James devoted much of his life to fighting against racism and to fighting for the rights of all Indian people. James often traveled long distances to be at Native American protests, including the Trail of Broken Treaties in Washington, DC in 1972, when Native American activists took over the Burea of Indian Affairs building, and the historic Longest Walk from California to Washington, DC in 1978. Although he was less active in recent years due to declining health, he always maintained an interest in all Native American issues.

He was the moderator of United American Indians of New England from 1970 until the mid-1990s. [UAINE is the organization which organizes the National Day of Mourning protests in Plymouth.] A former President of the Federated Eastern Indian League, he was also the Executive Director of Operation Mainstream on Cape Cod in the 1970s. [FEIL was an organization of all Native American people from the East Coast.] [Operation Mainstream was a federally-funded job retraining program serving the Cape and Islands; it was later absorbed by CETA.] In the 1970s, he was appointed by Gov. Sargent to the newly-created Mass. Commission on Indian Affairs. James later resigned from the Commission due to what he felt was the state’s refusal to take Native American needs and issues seriously. [See the "The Suppressed Speech of Wamsutta James", which was delivered at the first National Day of Mourning in Plymouth, MA in 1970]

James was considered by many who knew him to be a true Renaissance man. In addition to his many other talents, he was also a gifted painter, scrimshaw artist, silversmith, draftsman, builder, raconteur, model shipmaker, fisherman, and sailor.

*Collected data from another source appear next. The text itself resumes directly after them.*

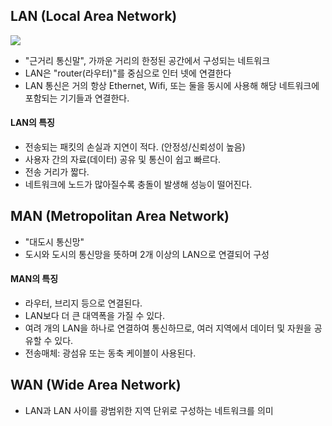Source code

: ## LAN (Local Area Network)

![](https://img1.daumcdn.net/thumb/R1280x0/?scode=mtistory2&fname=https%3A%2F%2Fblog.kakaocdn.net%2Fdn%2FdhPNvJ%2FbtryJYIrK7C%2FndZy9CkJ9dkcNZ2xIASf2K%2Fimg.png)

- "근거리 통신말", 가까운 거리의 한정된 공간에서 구성되는 네트워크
-  LAN은 "router(라우터)"를 중심으로 인터 넷에 연결한다
- LAN 통신은 거의 항상 Ethernet, Wifi, 또는 둘을 동시에 사용해 해당 네트워크에 포함되는 기기들과 연결한다. 

#### LAN의 특징

- 전송되는 패킷의 손실과 지연이 적다. (안정성/신뢰성이 높음)
- 사용자 간의 자료(데이터) 공유 및 통신이 쉽고 빠르다.
- 전송 거리가 짧다.
- 네트워크에 노드가 많아질수록 충돌이 발생해 성능이 떨어진다.

## MAN (Metropolitan Area Network)

- "대도시 통신망"
- 도시와 도시의 통신망을 뜻하며 2개 이상의 LAN으로 연결되어 구성

#### MAN의 특징

- 라우터, 브리지 등으로 연결된다.
- LAN보다 더 큰 대역폭을 가질 수 있다.
- 여려 개의 LAN을 하나로 연결하여 통신하므로, 여러 지역에서 데이터 및 자원을 공유할 수 있다.
- 전송매체: 광섬유 또는 동축 케이블이 사용된다.

## WAN (Wide Area Network)

- LAN과 LAN 사이를 광범위한 지역 단위로 구성하는 네트워크를 의미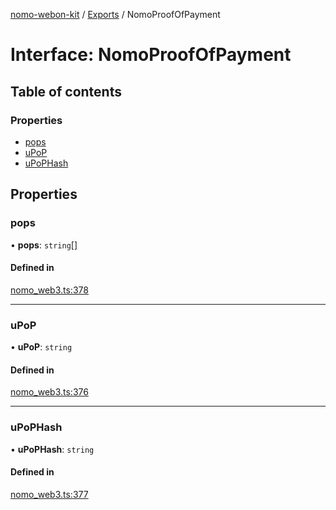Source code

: [nomo-webon-kit](../README.md) / [Exports](../modules.md) / NomoProofOfPayment

# Interface: NomoProofOfPayment

## Table of contents

### Properties

- [pops](NomoProofOfPayment.md#pops)
- [uPoP](NomoProofOfPayment.md#upop)
- [uPoPHash](NomoProofOfPayment.md#upophash)

## Properties

### pops

• **pops**: `string`[]

#### Defined in

[nomo_web3.ts:378](https://github.com/nomo-app/nomo-webon-kit/blob/33e2e3d/nomo-webon-kit/src/nomo_web3.ts#L378)

___

### uPoP

• **uPoP**: `string`

#### Defined in

[nomo_web3.ts:376](https://github.com/nomo-app/nomo-webon-kit/blob/33e2e3d/nomo-webon-kit/src/nomo_web3.ts#L376)

___

### uPoPHash

• **uPoPHash**: `string`

#### Defined in

[nomo_web3.ts:377](https://github.com/nomo-app/nomo-webon-kit/blob/33e2e3d/nomo-webon-kit/src/nomo_web3.ts#L377)
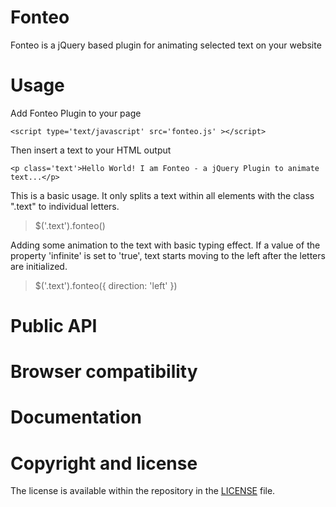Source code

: # Fonteo
Fonteo is a jQuery based plugin for animating selected text on your website


# Usage

Add Fonteo Plugin to your page 

`<script type='text/javascript' src='fonteo.js' ></script>`

Then insert a text to your HTML output 

`<p class='text'>Hello World! I am Fonteo - a jQuery Plugin to animate text...</p>`
 
This is a basic usage. It only splits a text within all elements with the class ".text" to individual letters.

> $('.text').fonteo()

Adding some animation to the text with basic typing effect. If a value of the property 'infinite' is set to 'true', text starts moving to the left after the letters are initialized.

> $('.text').fonteo({ direction: 'left' })

# Public API

# Browser compatibility

# Documentation

# Copyright and license
The license is available within the repository in the [LICENSE](https://github.com/miso25/fonteo/blob/master/LICENSE.md) file.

He is survived by his sisters, June MacDonald of Chatham, Vivian of Brewster, and Shirley Freethy of Chathamport; his children Roland of Weymouth, Sharon Ryone of Brewster, and Donna Sacher of Westminster, Colorado; and his grandchildren Allen, Derek, Benjamin, Andrew, Leslie, Ki’Sha, and Womsikuk.

Burial will be at the Seaside Cemetery on Crowell Road in Chatham, MA on Saturday, February 24 at 12 noon.

In lieu of flowers, the family requests donations to the:

Metacom Education Project, Inc.
P.O. Box 697512
Quincy, MA 02269
which has established the Wamsutta Frank James Memorial Scholarship Fund.